Saw this question on Quora and it made me think. I went into Beast Barracks at West Point when I was seventeen and clueless. Then it seemed like my military career was filled with one more challenge after another as I sought them out.

First, once you’ve been through a getting hazed school and then served on cadre at one, you’re not as stressed by it because you know it’s a job on the part of the cadre, although there are occasionally sadists among the instructors. Interestingly, they were often the ones who screwed up the most as students and are venting.

For me, the key was high standards; not hazing.

Danish Fromandkorpset Combat Swim School was when I was in the best shape of my life. We’d prepared hard, camping on an island off the coast of Maine for several weeks, swimming every day, running, doing PT, small boat drills etc. to get ready. My team sergeant ran that because he’d been through Dive School and later was NCOIC down there. When we arrived they simply told us the tasks we’d have to accomplish to graduate and then trained and tested us. What’s interesting is I didn’t even know how to swim when I went to West Point (not a big thing in the Bronx). I went through Rock Squad and survival swimming at the Academy. In Denmark we learned such things as dry suits aren’t. The North Sea is very cold in November. I remember we were doing a pier infiltration one night, moving very slowly and I heard this strange noise and finally realized it was someone’s teeth chattering. I credit my team sergeant, Dave Boltz (RIP) in that every team member graduated, which was rare.

Beast Barracks, Ranger, etc. were stressful. Lack of sleep, lack of food, someone always on you. The entire plebe year as West Point is intense.
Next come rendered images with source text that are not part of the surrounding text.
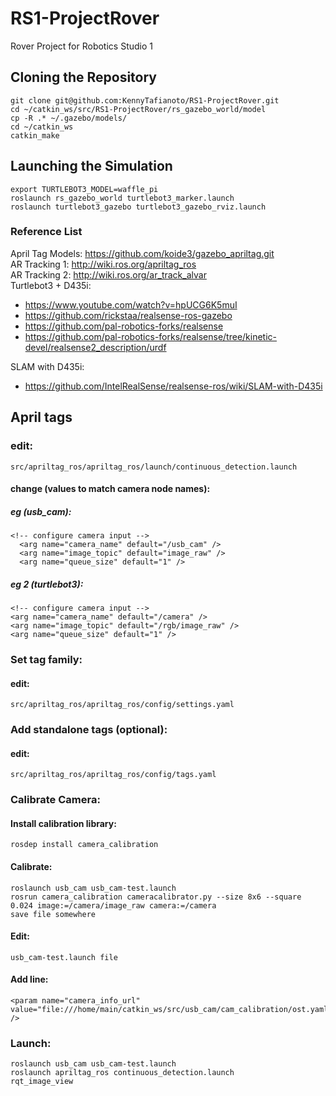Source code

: # RS1-ProjectRover
Rover Project for Robotics Studio 1

## Cloning the Repository
    git clone git@github.com:KennyTafianoto/RS1-ProjectRover.git
    cd ~/catkin_ws/src/RS1-ProjectRover/rs_gazebo_world/model
    cp -R .* ~/.gazebo/models/
    cd ~/catkin_ws
    catkin_make

## Launching the Simulation
    export TURTLEBOT3_MODEL=waffle_pi
    roslaunch rs_gazebo_world turtlebot3_marker.launch
    roslaunch turtlebot3_gazebo turtlebot3_gazebo_rviz.launch

### Reference List
April Tag Models: https://github.com/koide3/gazebo_apriltag.git  
AR Tracking 1: http://wiki.ros.org/apriltag_ros  
AR Tracking 2: http://wiki.ros.org/ar_track_alvar  
Turtlebot3 + D435i:
- https://www.youtube.com/watch?v=hpUCG6K5muI
- https://github.com/rickstaa/realsense-ros-gazebo
- https://github.com/pal-robotics-forks/realsense
- https://github.com/pal-robotics-forks/realsense/tree/kinetic-devel/realsense2_description/urdf

SLAM with D435i:
- https://github.com/IntelRealSense/realsense-ros/wiki/SLAM-with-D435i


## April tags
### edit:
    src/apriltag_ros/apriltag_ros/launch/continuous_detection.launch
#### change (values to match camera node names):
##### eg (usb_cam):
    <!-- configure camera input -->
      <arg name="camera_name" default="/usb_cam" />
      <arg name="image_topic" default="image_raw" />
      <arg name="queue_size" default="1" />
    
##### eg 2 (turtlebot3):
    <!-- configure camera input -->
    <arg name="camera_name" default="/camera" />
    <arg name="image_topic" default="/rgb/image_raw" />
    <arg name="queue_size" default="1" />

### Set tag family:
#### edit:
    src/apriltag_ros/apriltag_ros/config/settings.yaml

### Add standalone tags (optional):
#### edit:
    src/apriltag_ros/apriltag_ros/config/tags.yaml

    
### Calibrate Camera:
#### Install calibration library:
    rosdep install camera_calibration

#### Calibrate:
    roslaunch usb_cam usb_cam-test.launch
    rosrun camera_calibration cameracalibrator.py --size 8x6 --square 0.024 image:=/camera/image_raw camera:=/camera
    save file somewhere
    
#### Edit:
    usb_cam-test.launch file

#### Add line:
    <param name="camera_info_url" value="file:///home/main/catkin_ws/src/usb_cam/cam_calibration/ost.yaml" />
    

### Launch:
    roslaunch usb_cam usb_cam-test.launch
    roslaunch apriltag_ros continuous_detection.launch
    rqt_image_view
The #1 thing you learn is time management.

The school with the lowest graduation rate was jumpmaster because you had to score 100% because gravity always win. We started with 84 Special Forces qualified guys and graduated 17. I could probably still do a JMPI–inspecting a jumper.

Mentally, Robin Sage, the last exercise in the Q-Course, was a mind-fuck. Lots of lose-lose scenario where the goal was to see how you thought on your feet. What makes the Q-Course special is that you cadre will be your team-mates down the line. So they take it damn serious.